To summarize the complications and the early clinical effect of less invasive stabilization system and the femoral condylar support plates in the treatment of AO type C distal femoral fractures.
From September 2007 to February 2012, 46 patients with AO type C distal femoral fractures were retrospectively studied. Of all patients 25 were treated with less invasive stabilization system including 14 males and 11 females with a mean age of (56.3±4.2) years old; according to AO classification, there were 14 cases of C1, 8 cases of C2 and 3 cases of C3 with a mean hospital stay of (15.6±1.7) days. While 21 cases were treated with femoral condylar support plates fixation including 12 males and 9 females with a mean age of (53.8±5.1) years old;there were 13 cases of C1, 6 cases of C2 and 2 cases of C3 with a mean hospital stay of (17.8±2.2) days. Comparative analysis was performed from the operation related index,postoperative complications and Evanich score of the knee joint function between the two groups at follow-up.

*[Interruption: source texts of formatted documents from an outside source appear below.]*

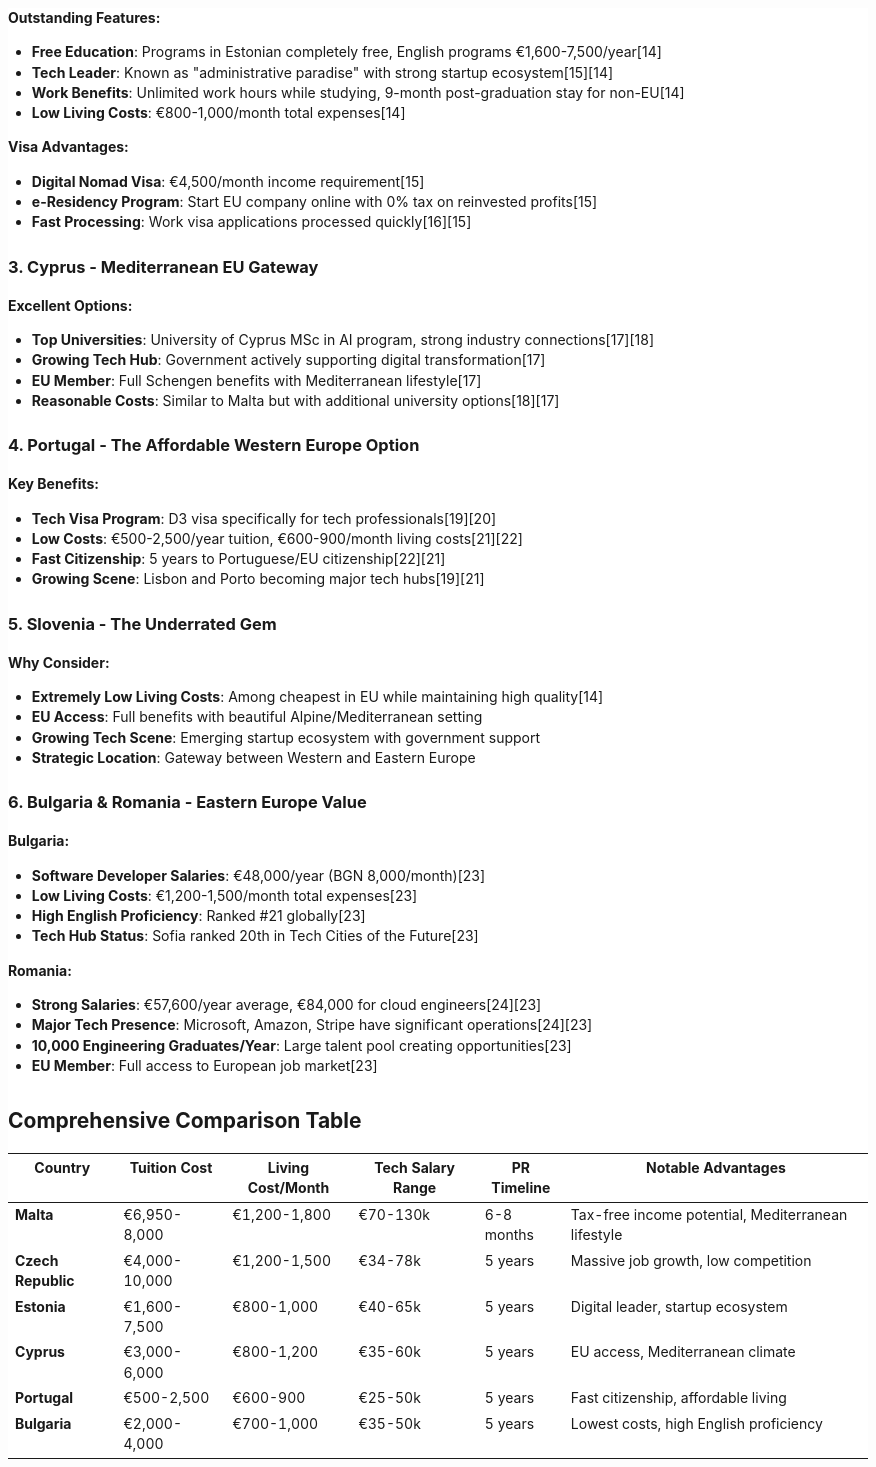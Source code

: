 **Outstanding Features:**
- **Free Education**: Programs in Estonian completely free, English programs €1,600-7,500/year[14]
- **Tech Leader**: Known as "administrative paradise" with strong startup ecosystem[15][14]
- **Work Benefits**: Unlimited work hours while studying, 9-month post-graduation stay for non-EU[14]
- **Low Living Costs**: €800-1,000/month total expenses[14]

**Visa Advantages:**
- **Digital Nomad Visa**: €4,500/month income requirement[15]
- **e-Residency Program**: Start EU company online with 0% tax on reinvested profits[15]
- **Fast Processing**: Work visa applications processed quickly[16][15]

### **3. Cyprus - Mediterranean EU Gateway**

**Excellent Options:**
- **Top Universities**: University of Cyprus MSc in AI program, strong industry connections[17][18]
- **Growing Tech Hub**: Government actively supporting digital transformation[17]
- **EU Member**: Full Schengen benefits with Mediterranean lifestyle[17]
- **Reasonable Costs**: Similar to Malta but with additional university options[18][17]

### **4. Portugal - The Affordable Western Europe Option**

**Key Benefits:**
- **Tech Visa Program**: D3 visa specifically for tech professionals[19][20]
- **Low Costs**: €500-2,500/year tuition, €600-900/month living costs[21][22]
- **Fast Citizenship**: 5 years to Portuguese/EU citizenship[22][21]
- **Growing Scene**: Lisbon and Porto becoming major tech hubs[19][21]

### **5. Slovenia - The Underrated Gem**

**Why Consider:**
- **Extremely Low Living Costs**: Among cheapest in EU while maintaining high quality[14]
- **EU Access**: Full benefits with beautiful Alpine/Mediterranean setting
- **Growing Tech Scene**: Emerging startup ecosystem with government support
- **Strategic Location**: Gateway between Western and Eastern Europe

### **6. Bulgaria & Romania - Eastern Europe Value**

**Bulgaria:**
- **Software Developer Salaries**: €48,000/year (BGN 8,000/month)[23]
- **Low Living Costs**: €1,200-1,500/month total expenses[23]
- **High English Proficiency**: Ranked #21 globally[23]
- **Tech Hub Status**: Sofia ranked 20th in Tech Cities of the Future[23]

**Romania:**
- **Strong Salaries**: €57,600/year average, €84,000 for cloud engineers[24][23]
- **Major Tech Presence**: Microsoft, Amazon, Stripe have significant operations[24][23]
- **10,000 Engineering Graduates/Year**: Large talent pool creating opportunities[23]
- **EU Member**: Full access to European job market[23]

## **Comprehensive Comparison Table**

| Country | Tuition Cost | Living Cost/Month | Tech Salary Range | PR Timeline | Notable Advantages |
|---------|-------------|-------------------|-------------------|-------------|-------------------|
| **Malta** | €6,950-8,000 | €1,200-1,800 | €70-130k | 6-8 months | Tax-free income potential, Mediterranean lifestyle |
| **Czech Republic** | €4,000-10,000 | €1,200-1,500 | €34-78k | 5 years | Massive job growth, low competition |
| **Estonia** | €1,600-7,500 | €800-1,000 | €40-65k | 5 years | Digital leader, startup ecosystem |
| **Cyprus** | €3,000-6,000 | €800-1,200 | €35-60k | 5 years | EU access, Mediterranean climate |
| **Portugal** | €500-2,500 | €600-900 | €25-50k | 5 years | Fast citizenship, affordable living |
| **Bulgaria** | €2,000-4,000 | €700-1,000 | €35-50k | 5 years | Lowest costs, high English proficiency |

All 46 patients were followed up from 13 to 38 months with a mean time of 19.6 months after surgery. Complications included 1 case with infection,3 cases with internal fixation failure, 1 case with nonunion and 1 case with activity limitation of the affected knee. The differences in the incision length, blood loss, fracture healing time were significant between two groups (P<0.05), while there was no significant difference in the duration of operations, hospital stays and the incidence of postoperative complications between two groups (P>0.05). The statistical significance was also found in the Evanich score at last follow-up between two groups (P<0.05).

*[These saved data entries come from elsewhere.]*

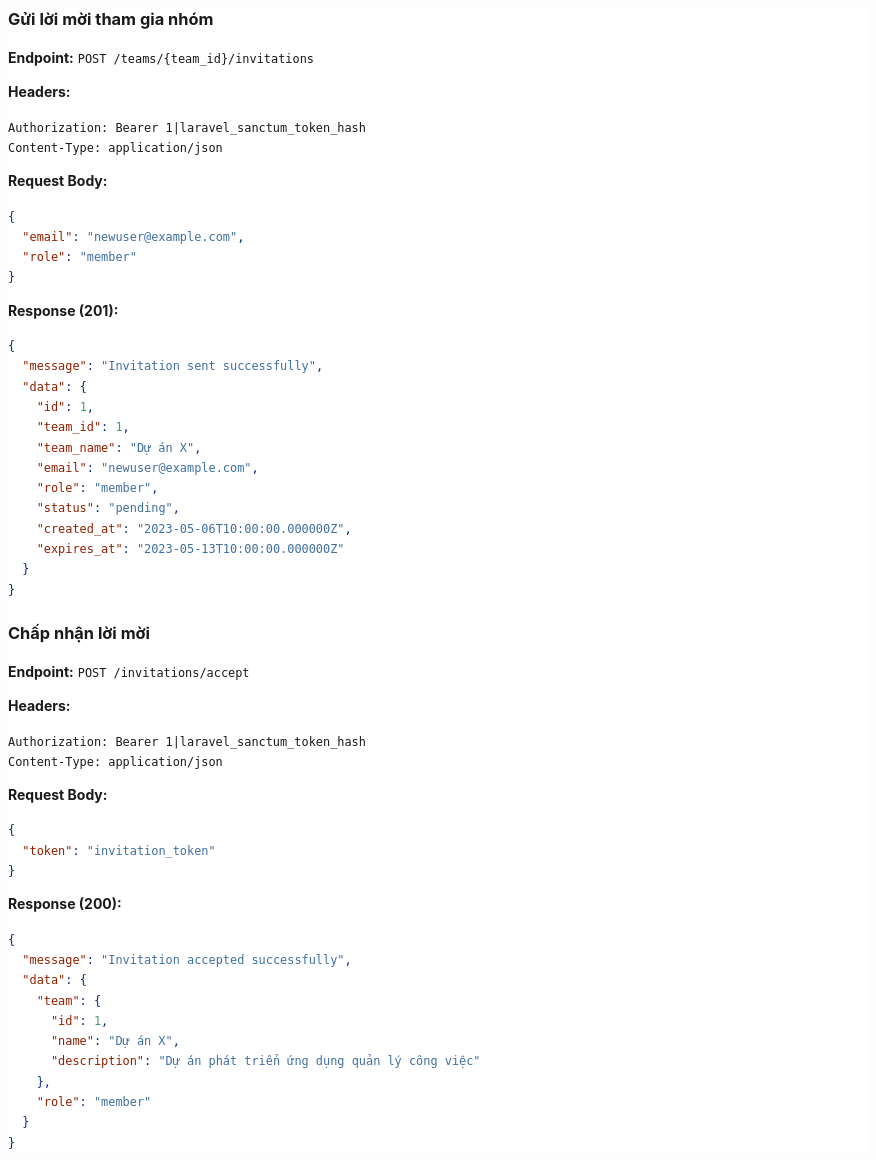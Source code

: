 ### Gửi lời mời tham gia nhóm
**Endpoint:** `POST /teams/{team_id}/invitations`

**Headers:**
```
Authorization: Bearer 1|laravel_sanctum_token_hash
Content-Type: application/json
```

**Request Body:**
```json
{
  "email": "newuser@example.com",
  "role": "member"
}
```

**Response (201):**
```json
{
  "message": "Invitation sent successfully",
  "data": {
    "id": 1,
    "team_id": 1,
    "team_name": "Dự án X",
    "email": "newuser@example.com",
    "role": "member",
    "status": "pending",
    "created_at": "2023-05-06T10:00:00.000000Z",
    "expires_at": "2023-05-13T10:00:00.000000Z"
  }
}
```

### Chấp nhận lời mời
**Endpoint:** `POST /invitations/accept`

**Headers:**
```
Authorization: Bearer 1|laravel_sanctum_token_hash
Content-Type: application/json
```

**Request Body:**
```json
{
  "token": "invitation_token"
}
```

**Response (200):**
```json
{
  "message": "Invitation accepted successfully",
  "data": {
    "team": {
      "id": 1,
      "name": "Dự án X",
      "description": "Dự án phát triển ứng dụng quản lý công việc"
    },
    "role": "member"
  }
}
```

Patients with less invasive stabilization system fixation had the characteristics of less trauma, shorter fracture healing time and better functional recovery. Less invasive stabilization system had became one of the ideal internal fixations in the treatment of AO type C distal femoral fractures.
总结微创稳定系统和股骨髁支持钢板治疗AO C型股骨远端骨折的并发症及早期临床疗效。
回顾性分析2007年9月至2012年2月收治的46例AO C型股骨远端骨折患者。其中25例采用微创稳定系统治疗,男14例,女11例,平均年龄(56.3±4.2)岁;按AO分型,C1型14例,C2型8例,C3型3例,平均住院时间(15.6±1.7)天。21例采用股骨髁支持钢板固定,男12例,女9例,平均年龄(53.8±5.1)岁;C1型13例,C2型6例,C3型2例,平均住院时间(17.8±2.2)天。对两组患者的手术相关指标、术后并发症及随访时膝关节功能Evanich评分进行对比分析。
46例患者均获随访,随访时间13~38个月,平均术后19.6个月。并发症包括感染1例、内固定失败3例、骨不连1例、患膝关节活动受限1例。两组切口长度、出血量、骨折愈合时间差异有统计学意义(P<0.05),而手术时间、住院时间及术后并发症发生率差异无统计学意义(P>0.05)。两组末次随访时Evanich评分差异有统计学意义(P<0.05)。
微创稳定系统固定治疗患者创伤小、骨折愈合时间短、功能恢复好。微创稳定系统已成为治疗AO C型股骨远端骨折的理想内固定方式之一。